78% of the UK economy is service driven, on par with the US economy. London is the largest financial centre globally, followed by New York, Singapore, Hong Kong and Tokyo.
In terms of financial market importance, some have drawn parallels to German re-unification in 1990. At that time, there was talk of London losing some financial centre dominance in favour of a Paris, Frankfurt, London triangle. Such fanciful plans never came to fruition. On this go around, the spoils could be strewn further afield, think Dublin, Zurich, Luxembourg, Hong Kong, Singapore, Bangkok and Mumbai.
#Grexit was enough to upset the EU yogurt cart previously (US$220mm GDP). #Brexit, scaled by GDP, is 12x larger.

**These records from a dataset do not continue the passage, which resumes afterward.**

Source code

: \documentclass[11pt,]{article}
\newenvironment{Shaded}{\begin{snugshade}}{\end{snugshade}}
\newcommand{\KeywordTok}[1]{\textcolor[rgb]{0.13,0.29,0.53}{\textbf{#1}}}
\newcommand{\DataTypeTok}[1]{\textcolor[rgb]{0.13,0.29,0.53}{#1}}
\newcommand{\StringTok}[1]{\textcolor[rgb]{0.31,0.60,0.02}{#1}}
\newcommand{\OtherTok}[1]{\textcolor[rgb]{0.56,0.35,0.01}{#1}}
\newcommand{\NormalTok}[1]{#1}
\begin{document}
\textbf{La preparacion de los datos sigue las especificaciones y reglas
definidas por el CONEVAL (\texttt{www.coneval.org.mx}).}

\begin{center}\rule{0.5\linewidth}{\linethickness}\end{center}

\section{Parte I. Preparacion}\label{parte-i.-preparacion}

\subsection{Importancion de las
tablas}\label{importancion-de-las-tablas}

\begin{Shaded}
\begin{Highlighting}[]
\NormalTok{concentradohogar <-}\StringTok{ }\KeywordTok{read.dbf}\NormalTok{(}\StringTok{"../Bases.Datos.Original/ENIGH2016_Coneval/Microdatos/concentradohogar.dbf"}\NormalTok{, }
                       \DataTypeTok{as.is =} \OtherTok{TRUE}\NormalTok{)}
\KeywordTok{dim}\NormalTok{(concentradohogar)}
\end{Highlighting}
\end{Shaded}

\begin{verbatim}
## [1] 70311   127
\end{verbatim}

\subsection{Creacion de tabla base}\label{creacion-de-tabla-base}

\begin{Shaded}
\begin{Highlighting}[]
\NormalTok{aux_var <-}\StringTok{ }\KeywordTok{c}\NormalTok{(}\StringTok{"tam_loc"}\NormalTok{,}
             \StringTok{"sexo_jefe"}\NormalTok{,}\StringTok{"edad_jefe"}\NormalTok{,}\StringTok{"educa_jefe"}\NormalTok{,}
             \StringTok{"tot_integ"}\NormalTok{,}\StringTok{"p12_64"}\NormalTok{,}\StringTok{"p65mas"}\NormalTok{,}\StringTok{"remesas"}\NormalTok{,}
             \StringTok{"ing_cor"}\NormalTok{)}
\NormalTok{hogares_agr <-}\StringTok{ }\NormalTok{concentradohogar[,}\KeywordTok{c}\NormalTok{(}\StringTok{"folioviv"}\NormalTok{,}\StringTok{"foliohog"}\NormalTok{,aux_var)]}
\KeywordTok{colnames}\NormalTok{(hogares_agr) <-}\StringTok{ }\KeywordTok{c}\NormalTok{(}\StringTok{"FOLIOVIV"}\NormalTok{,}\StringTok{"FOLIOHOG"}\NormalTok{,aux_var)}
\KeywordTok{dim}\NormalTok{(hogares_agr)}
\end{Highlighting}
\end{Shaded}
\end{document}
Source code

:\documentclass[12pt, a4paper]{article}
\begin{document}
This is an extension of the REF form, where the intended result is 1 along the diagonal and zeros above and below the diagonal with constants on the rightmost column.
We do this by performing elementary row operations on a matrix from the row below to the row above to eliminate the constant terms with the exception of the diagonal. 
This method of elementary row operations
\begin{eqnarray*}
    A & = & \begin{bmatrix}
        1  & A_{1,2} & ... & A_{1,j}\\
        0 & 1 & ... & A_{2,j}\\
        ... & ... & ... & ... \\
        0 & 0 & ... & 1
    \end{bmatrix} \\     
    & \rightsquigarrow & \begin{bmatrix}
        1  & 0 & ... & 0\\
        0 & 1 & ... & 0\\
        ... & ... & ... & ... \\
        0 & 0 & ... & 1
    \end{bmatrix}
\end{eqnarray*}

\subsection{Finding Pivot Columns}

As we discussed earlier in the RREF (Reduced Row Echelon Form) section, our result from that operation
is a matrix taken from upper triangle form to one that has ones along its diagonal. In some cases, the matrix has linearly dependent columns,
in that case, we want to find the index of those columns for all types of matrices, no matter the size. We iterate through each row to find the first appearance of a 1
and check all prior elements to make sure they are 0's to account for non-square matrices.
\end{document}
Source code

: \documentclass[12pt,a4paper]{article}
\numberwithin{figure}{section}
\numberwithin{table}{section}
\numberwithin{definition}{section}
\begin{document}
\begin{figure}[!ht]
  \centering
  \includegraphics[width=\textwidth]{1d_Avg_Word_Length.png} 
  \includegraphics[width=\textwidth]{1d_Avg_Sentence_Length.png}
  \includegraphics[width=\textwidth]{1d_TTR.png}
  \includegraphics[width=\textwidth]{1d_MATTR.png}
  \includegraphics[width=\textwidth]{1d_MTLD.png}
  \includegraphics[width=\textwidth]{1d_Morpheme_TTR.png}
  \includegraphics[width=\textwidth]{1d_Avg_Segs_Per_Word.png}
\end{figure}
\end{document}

The Fly was all over the UK S&P downgrade story this afternoon before I could get my wonky vaca wifi to cooperate and it was laid bare, a 2 notch downgrade to AA, remaining on negative outlook. Fitch, the Sanders of the rating agencies, also downgraded post close today by 1 notch.
Value has yet to emerge in global equities. Higher than usual cash balances should be employed in such a treacherous market environment. Think capital preservation. Clearly the baby is being thrown out with the bath water is some sectors, and values will emerge.
I’m keeping a watchful eye on $ING equity, down 20% since last Wednesday (versus -40% for RBS equity). $ING Exodus stats again signals at threshold for both tech and hybrid OS. A 7% handle on dividend yield served as a good threshold for buys coming out of the global financial crisis in comparable globally safe banks (dominated then as now by the Aussie and Canadians).